Dr. Bandy Lee Calls For ’Emergency’ Evaluation Of Trump’s Mental State Even “Without His Consent”

Dr. Bandy Lee — the Yale School of Medicine forensic psychiatrist who briefed Congress on the possibility that President Donald Trump is dangerously mentally ill — pushed back on Friday against charges that she is acting outside her purview by discussing the mental health of a person she has not personally treated.

Lee spoke to Vox.com’s Eliza Barclay and told her that she and the 27 colleagues who contributed to the book The Dangerous Case of Donald Trump are not diagnosing the president but calling for a diagnosis to explain the barrage of troubling symptoms Trump has displayed.

Lee told Vox that Trump is now in accelerating mental health crisis that intensified with special counsel Robert Mueller’s indictments of former Trump 2016 campaign manager Paul Manafort and his aide Rick Gates as well as guilty pleas from former foreign policy adviser George Papadopoulos and ousted national security adviser Mike Flynn.
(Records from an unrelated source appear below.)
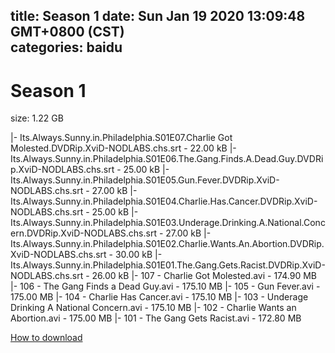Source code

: 
title: Season 1
date: Sun Jan 19 2020 13:09:48 GMT+0800 (CST)    
categories: baidu
---

# Season 1
size: 1.22 GB
 
 
|- Its.Always.Sunny.in.Philadelphia.S01E07.Charlie Got Molested.DVDRip.XviD-NODLABS.chs.srt - 22.00 kB
|- Its.Always.Sunny.in.Philadelphia.S01E06.The.Gang.Finds.A.Dead.Guy.DVDRip.XviD-NODLABS.chs.srt - 25.00 kB
|- Its.Always.Sunny.in.Philadelphia.S01E05.Gun.Fever.DVDRip.XviD-NODLABS.chs.srt - 27.00 kB
|- Its.Always.Sunny.in.Philadelphia.S01E04.Charlie.Has.Cancer.DVDRip.XviD-NODLABS.chs.srt - 25.00 kB
|- Its.Always.Sunny.in.Philadelphia.S01E03.Underage.Drinking.A.National.Concern.DVDRip.XviD-NODLABS.chs.srt - 27.00 kB
|- Its.Always.Sunny.in.Philadelphia.S01E02.Charlie.Wants.An.Abortion.DVDRip.XviD-NODLABS.chs.srt - 30.00 kB
|- Its.Always.Sunny.in.Philadelphia.S01E01.The.Gang.Gets.Racist.DVDRip.XviD-NODLABS.chs.srt - 26.00 kB
|- 107 - Charlie Got Molested.avi - 174.90 MB
|- 106 - The Gang Finds a Dead Guy.avi - 175.10 MB
|- 105 - Gun Fever.avi - 175.00 MB
|- 104 - Charlie Has Cancer.avi - 175.10 MB
|- 103 - Underage Drinking A National Concern.avi - 175.10 MB
|- 102 - Charlie Wants an Abortion.avi - 175.00 MB
|- 101 - The Gang Gets Racist.avi - 172.80 MB

[How to download](https://bpcam.bemobtrk.com/go/2ceec3aa-1ca2-46d6-b9ff-aaa5c184517c?jno=143)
Trump received a certain measure of flattery and deference on his Asia trip, Lee said, which would be soothing to his constant need for flattery and reassurance. That however, “made him more volatile when he returned.”

“When he returned and faced the progress of the special counsel’s investigation, he became more paranoid, returning to conspiracy theories that he had let go of for a while. He seemed to further lose his grip on reality by denying his own voice on the Access Hollywood tapes,” she said.

Lee — who has based her decades of work in the study of violence prediction and prevention — said that Trump’s recent behavior is predictive of violence.

“(T)he sheer frequency of his tweets seemed to reflect the frantic state of mind he was entering, and his retweeting some violent anti-Muslim videos showed a concerning attraction to violence. And then there were the belligerent nuclear threats this week,” she explained.

A potential nuclear holocaust isn’t the only imminent threat posed by an unstable president, Lee said. He could start conflict on many levels with a number of countries, further alienate U.S. allies or spark civil conflict in the U.S. by “laying a foundation for a violent culture that could give way to epidemics of violence.”

This is an emergency situation, Lee stressed, and professionals faced with dangerous individuals and emergencies are not diagnosing the threatening individual, but taking protective action.

“We are assessing dangerousness, not making a diagnosis. The two are quite separate: Assessing dangerousness is making a judgment about the situation, not the person. The same person may not be dangerous in a different situation, for example. And it is his threat to public health, not his personal affairs, that is our concern,” she told Vox.

“Also, once you declare danger, you are calling first for containment and removal of weapons from the person and, second, for a full evaluation — which may then yield diagnoses,” Lee explained.

With regards to Trump’s willingness to undergo psychiatric evaluation, Lee said that mental health professionals are accustomed to the dilemma posed by patients who most urgently need intervention but are the least willing to accept help.

“That is the reason why in all 50 states we have not only the legal authority, but often the legal obligation, to contain someone even against their will when it’s an emergency,” she said.

“So in an emergency, neither consent nor confidentiality requirements hold. Safety comes first. What we do in the case of danger is we contain the person, we remove them from access to weapons, and we do an urgent evaluation,” she said, adding, “This is what we have been calling for with the president based on basic medical standards of care.”